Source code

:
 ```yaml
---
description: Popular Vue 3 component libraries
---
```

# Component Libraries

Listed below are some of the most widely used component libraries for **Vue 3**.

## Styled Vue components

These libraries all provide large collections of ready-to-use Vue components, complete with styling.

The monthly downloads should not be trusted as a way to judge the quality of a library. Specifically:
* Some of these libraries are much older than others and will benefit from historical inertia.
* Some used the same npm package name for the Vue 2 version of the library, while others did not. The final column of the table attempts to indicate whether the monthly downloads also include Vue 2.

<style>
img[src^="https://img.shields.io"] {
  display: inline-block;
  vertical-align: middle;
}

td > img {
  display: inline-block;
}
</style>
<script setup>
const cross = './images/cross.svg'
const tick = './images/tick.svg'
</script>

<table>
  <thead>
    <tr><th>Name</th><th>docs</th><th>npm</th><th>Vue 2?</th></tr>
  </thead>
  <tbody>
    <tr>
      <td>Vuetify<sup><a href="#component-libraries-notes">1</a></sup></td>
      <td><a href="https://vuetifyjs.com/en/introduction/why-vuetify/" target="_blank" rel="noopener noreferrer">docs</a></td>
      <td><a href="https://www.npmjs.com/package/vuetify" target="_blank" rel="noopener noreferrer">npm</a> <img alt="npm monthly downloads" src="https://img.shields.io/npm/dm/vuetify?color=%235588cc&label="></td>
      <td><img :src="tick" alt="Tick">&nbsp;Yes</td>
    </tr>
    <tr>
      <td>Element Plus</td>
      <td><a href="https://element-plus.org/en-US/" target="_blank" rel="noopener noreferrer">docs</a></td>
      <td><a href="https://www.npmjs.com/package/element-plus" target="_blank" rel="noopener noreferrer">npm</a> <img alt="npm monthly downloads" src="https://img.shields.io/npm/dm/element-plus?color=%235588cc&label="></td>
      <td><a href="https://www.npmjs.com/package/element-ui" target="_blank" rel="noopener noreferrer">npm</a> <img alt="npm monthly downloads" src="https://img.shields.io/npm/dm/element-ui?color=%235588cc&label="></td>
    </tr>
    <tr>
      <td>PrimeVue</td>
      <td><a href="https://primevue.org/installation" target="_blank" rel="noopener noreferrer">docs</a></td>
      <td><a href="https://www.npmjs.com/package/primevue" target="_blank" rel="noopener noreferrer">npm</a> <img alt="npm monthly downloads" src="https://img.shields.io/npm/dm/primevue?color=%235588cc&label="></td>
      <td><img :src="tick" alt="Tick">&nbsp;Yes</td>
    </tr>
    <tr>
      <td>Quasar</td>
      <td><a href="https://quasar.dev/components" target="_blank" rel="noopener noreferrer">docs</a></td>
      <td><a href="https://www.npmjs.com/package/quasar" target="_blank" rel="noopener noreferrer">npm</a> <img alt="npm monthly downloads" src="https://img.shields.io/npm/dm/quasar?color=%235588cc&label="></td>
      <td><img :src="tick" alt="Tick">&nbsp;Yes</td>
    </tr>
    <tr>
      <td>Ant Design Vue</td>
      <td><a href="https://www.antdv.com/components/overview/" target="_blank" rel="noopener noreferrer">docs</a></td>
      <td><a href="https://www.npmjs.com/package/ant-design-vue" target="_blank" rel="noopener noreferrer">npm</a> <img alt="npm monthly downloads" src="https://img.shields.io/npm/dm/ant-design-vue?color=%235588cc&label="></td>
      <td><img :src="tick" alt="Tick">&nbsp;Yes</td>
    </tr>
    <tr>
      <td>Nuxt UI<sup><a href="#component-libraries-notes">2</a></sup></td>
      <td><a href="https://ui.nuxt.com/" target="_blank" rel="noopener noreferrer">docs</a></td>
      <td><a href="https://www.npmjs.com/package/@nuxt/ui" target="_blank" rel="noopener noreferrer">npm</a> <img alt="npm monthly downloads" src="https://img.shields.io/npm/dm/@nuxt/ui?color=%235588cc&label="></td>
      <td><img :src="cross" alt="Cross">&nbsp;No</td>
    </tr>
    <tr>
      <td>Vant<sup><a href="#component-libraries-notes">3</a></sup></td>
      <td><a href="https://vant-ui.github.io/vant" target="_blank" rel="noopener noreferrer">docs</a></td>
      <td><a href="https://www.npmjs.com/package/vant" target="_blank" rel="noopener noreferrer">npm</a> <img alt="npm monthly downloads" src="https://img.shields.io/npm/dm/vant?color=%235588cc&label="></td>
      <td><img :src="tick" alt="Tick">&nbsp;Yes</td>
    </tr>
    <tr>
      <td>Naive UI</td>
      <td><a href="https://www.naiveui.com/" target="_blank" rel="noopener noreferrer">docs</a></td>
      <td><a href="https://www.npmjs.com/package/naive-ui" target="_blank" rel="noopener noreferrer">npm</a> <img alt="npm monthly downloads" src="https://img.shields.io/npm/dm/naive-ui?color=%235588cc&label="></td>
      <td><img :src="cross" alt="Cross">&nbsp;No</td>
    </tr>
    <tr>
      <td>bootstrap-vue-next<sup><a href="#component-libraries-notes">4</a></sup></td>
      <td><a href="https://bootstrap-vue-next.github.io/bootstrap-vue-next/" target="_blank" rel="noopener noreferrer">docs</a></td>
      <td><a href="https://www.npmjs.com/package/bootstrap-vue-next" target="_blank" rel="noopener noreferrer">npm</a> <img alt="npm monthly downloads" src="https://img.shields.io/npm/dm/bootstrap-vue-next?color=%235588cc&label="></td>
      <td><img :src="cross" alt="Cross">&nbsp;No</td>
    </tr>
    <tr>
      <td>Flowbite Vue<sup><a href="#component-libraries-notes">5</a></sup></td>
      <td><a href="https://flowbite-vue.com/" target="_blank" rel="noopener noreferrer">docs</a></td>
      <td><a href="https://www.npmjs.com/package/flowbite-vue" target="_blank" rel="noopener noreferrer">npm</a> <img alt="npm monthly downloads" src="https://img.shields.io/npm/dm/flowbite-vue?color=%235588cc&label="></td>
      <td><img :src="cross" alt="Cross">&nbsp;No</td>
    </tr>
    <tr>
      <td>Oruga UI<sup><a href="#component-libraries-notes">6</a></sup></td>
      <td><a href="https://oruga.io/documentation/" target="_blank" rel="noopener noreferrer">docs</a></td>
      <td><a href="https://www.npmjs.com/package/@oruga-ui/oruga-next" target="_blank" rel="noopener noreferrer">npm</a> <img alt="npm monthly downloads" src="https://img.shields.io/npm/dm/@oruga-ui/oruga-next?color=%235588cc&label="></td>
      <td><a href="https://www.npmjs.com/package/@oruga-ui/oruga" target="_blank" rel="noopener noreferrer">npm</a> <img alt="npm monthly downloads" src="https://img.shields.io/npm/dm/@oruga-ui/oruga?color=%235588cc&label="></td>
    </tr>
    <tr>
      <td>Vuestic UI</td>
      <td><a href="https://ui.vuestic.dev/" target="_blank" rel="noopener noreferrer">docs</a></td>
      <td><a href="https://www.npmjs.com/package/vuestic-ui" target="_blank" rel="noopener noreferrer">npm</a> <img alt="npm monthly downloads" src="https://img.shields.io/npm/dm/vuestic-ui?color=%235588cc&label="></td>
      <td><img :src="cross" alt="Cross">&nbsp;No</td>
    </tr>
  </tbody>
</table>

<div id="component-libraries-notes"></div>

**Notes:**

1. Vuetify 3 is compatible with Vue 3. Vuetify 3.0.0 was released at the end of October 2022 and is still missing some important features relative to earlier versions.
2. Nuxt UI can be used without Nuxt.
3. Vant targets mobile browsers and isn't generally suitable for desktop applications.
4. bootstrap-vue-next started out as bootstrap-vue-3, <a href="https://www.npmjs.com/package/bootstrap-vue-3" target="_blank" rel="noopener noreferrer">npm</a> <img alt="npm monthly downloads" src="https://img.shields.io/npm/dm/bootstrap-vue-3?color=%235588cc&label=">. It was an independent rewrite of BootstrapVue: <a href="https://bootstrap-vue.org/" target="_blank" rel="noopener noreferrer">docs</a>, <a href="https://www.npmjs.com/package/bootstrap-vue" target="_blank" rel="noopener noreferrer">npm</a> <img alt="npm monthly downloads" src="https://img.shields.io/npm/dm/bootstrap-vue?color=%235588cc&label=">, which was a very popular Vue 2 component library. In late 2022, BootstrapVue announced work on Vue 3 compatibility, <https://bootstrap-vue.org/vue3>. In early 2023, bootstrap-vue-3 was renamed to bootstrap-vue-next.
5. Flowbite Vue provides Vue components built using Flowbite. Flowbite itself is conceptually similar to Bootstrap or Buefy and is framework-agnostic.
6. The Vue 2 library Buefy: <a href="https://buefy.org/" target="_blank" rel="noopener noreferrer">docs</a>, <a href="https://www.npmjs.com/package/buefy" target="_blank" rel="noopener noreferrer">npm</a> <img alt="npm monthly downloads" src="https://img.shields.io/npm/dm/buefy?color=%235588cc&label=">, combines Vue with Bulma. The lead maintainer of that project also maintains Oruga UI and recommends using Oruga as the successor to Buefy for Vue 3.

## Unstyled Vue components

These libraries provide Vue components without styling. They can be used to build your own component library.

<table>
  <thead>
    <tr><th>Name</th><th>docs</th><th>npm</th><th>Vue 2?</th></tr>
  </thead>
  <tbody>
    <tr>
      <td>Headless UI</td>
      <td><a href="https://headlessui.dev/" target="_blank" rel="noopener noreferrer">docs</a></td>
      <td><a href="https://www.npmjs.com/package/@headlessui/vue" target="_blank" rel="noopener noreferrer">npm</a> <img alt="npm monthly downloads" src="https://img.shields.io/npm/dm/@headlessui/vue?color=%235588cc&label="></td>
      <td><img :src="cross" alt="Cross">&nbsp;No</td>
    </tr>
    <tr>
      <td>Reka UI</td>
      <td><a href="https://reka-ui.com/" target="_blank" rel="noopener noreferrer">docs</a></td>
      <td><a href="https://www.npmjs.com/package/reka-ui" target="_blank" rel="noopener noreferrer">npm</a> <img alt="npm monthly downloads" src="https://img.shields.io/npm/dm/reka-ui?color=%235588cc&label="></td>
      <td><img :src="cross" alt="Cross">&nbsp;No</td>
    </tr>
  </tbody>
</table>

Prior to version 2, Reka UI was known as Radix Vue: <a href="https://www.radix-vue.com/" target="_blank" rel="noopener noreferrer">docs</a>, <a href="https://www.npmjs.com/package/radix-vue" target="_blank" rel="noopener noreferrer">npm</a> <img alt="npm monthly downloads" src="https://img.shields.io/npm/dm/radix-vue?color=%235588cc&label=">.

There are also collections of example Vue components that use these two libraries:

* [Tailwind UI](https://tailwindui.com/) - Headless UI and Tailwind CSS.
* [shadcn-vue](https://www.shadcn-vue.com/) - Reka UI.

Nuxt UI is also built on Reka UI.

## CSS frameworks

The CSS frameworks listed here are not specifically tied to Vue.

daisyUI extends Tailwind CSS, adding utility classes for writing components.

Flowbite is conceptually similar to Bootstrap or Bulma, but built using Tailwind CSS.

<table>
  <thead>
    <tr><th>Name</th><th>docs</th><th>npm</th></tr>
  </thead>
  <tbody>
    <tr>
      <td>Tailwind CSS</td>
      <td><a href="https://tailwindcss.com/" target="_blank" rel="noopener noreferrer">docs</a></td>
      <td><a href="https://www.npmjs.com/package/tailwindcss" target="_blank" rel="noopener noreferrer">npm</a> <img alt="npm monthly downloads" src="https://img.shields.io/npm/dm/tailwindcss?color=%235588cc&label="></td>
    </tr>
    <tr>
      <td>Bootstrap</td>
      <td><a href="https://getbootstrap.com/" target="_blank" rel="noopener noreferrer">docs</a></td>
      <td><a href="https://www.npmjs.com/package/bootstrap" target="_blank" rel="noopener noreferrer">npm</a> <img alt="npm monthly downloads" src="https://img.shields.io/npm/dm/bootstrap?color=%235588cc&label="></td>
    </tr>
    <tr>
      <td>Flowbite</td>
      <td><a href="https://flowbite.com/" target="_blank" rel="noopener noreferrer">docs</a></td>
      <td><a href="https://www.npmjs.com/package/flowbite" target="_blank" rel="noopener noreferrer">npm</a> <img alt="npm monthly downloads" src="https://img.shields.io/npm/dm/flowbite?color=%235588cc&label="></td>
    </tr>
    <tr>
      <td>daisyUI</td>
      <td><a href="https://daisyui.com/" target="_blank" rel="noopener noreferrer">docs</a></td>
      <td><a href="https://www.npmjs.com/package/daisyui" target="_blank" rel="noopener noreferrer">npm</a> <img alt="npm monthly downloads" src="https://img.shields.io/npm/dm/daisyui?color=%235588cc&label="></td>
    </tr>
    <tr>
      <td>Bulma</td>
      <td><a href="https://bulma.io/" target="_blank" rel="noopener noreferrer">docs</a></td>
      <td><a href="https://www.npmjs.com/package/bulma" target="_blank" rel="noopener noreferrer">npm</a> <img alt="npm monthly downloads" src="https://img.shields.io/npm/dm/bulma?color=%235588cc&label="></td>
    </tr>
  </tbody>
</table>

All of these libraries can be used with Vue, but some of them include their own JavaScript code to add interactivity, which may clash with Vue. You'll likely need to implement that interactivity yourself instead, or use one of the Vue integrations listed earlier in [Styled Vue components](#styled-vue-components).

### TASK BRIEF
Run a filter over the data above and keep each line that contains the word "headlessui".

### SOLUTION
      <td><a href="https://headlessui.dev/" target="_blank" rel="noopener noreferrer">docs</a></td>
      <td><a href="https://www.npmjs.com/package/@headlessui/vue" target="_blank" rel="noopener noreferrer">npm</a> <img alt="npm monthly downloads" src="https://img.shields.io/npm/dm/@headlessui/vue?color=%235588cc&label="></td>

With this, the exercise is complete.